Current mortgage rates have jumped to their highest levels in four years according to Freddie Macs Primary Mortgage Market Survey

Current mortgage rates have jumped to their highest levels in four years according to Freddie Macs Primary Mortgage Market Survey

The survey found that the 30-year fixed-rate mortgage averaged 4.61 percent for the week ending April 5, 2018 – up from 4.44 percent the week prior. This is the highest rate since April 2014 and marks a significant jump over the last few weeks.
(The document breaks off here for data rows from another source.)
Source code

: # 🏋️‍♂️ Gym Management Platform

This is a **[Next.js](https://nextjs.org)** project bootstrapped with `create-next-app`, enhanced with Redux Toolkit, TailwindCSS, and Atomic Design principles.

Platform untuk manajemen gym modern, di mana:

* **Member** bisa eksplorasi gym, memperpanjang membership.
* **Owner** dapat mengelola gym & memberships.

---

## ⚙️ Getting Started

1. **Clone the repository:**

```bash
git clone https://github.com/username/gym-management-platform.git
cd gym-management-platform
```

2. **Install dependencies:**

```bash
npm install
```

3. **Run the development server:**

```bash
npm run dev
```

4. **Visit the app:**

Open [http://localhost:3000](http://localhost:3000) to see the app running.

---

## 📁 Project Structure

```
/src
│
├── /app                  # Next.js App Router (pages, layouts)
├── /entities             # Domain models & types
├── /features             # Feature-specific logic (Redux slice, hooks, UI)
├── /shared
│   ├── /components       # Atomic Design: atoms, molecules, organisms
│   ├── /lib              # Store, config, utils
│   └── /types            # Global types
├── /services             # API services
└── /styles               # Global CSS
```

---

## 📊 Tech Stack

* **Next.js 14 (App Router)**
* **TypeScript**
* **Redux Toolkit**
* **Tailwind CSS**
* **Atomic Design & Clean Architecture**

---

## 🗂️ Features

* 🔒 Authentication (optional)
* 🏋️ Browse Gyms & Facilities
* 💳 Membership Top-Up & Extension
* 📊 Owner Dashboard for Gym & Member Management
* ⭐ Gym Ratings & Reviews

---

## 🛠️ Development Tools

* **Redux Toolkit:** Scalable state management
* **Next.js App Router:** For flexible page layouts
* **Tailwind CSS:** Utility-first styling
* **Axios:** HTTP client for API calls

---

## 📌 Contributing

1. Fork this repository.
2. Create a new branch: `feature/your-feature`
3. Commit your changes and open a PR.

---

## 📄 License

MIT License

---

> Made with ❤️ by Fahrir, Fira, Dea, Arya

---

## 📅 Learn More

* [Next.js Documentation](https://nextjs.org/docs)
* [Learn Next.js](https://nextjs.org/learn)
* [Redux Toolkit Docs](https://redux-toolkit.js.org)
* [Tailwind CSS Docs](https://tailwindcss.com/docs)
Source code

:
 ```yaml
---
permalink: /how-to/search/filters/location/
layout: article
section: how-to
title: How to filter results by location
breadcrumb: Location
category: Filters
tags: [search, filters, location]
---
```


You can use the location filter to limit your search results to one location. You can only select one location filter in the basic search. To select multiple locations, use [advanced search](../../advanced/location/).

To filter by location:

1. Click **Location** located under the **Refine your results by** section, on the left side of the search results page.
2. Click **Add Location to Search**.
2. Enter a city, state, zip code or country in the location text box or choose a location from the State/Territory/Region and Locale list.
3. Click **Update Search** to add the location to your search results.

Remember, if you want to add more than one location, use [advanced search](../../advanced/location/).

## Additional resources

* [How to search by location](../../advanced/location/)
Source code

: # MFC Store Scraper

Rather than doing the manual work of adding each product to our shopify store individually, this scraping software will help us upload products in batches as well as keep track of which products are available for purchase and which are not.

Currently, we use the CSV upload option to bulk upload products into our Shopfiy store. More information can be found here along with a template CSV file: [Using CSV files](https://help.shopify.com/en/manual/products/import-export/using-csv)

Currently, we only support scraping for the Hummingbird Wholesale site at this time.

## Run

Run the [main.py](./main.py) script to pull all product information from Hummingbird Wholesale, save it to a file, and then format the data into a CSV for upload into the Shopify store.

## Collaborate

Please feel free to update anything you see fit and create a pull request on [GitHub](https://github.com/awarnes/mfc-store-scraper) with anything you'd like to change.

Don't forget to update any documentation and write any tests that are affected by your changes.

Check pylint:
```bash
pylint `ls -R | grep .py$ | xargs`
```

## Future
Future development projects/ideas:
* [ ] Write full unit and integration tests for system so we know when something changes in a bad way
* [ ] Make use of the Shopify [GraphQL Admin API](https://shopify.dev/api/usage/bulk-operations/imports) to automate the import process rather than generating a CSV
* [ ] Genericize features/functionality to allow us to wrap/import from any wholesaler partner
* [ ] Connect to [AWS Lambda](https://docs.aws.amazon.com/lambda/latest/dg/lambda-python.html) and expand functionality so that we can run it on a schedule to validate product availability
The increase in rates is being attributed to a tight job market and economic growth, which has sparked fears of inflation. As inflation rises, so too do interest rates, making it more expensive for borrowers to secure a mortgage. It is also likely due to the Federal Reserve’s decision to raise its benchmark short-term interest rate, which influences other borrowing costs.

The main types of mortgages affected by the current rate increase are the 15-year fixed-rate mortgage, which increased to 4.08 percent from 3.99 percent; and the 5/1 adjustable rate mortgage (ARM), which increased to 4.22 percent from 4.10 percent.

These rate increases have been accompanied by a decrease in mortgage applications. According to the Mortgage Bankers Association (MBA), applications for home purchases dropped 9% for the week ending April 6. Refinance applications also declined, falling 7% for the same period. Despite the dip in applications, demand for mortgage financing remains very strong overall.

The current rise in rates affects every type of mortgage borrower differently. Homebuyers taking out a 30-year mortgage will experience significantly higher monthly payments due to the rate hike. Those with adjustable-rate mortgages may not see an immediate effect, as their rates may remain unchanged or lower. However, if the general trend of rising rates continues, ARM borrowers could see their rates increase.

Overall, the rate increases have caused an uptick in demand for fixed-rate mortgages, which offer a more consistent monthly payment and greater certainty for the life of the loan. However, this comes at a cost, as fixed-rate mortgages typically carry higher rates than adjustable-rate mortgages.

In summary, current mortgage rates have jumped to their highest levels in four years, due to a tight labor market and economic growth that is increasing inflation and driving up rates. This increase has had an effect on all types of mortgages, with 15-year fixed-rate mortgages rising to 4.08 percent and 5/1 adjustable rate mortgages (ARM) rising to 4.22 percent. Furthermore, the increase in rates has had an effect on mortgage applications, with both home purchase and refinance applications declining. Borrowers are reacting to the rate increase by opting for more traditional fixed-rate mortgages, even though these loans come with a higher rate than adjustable-rate mortgages. Ultimately, the rate increases mean that borrowers will be paying more for the privilege of taking out a mortgage.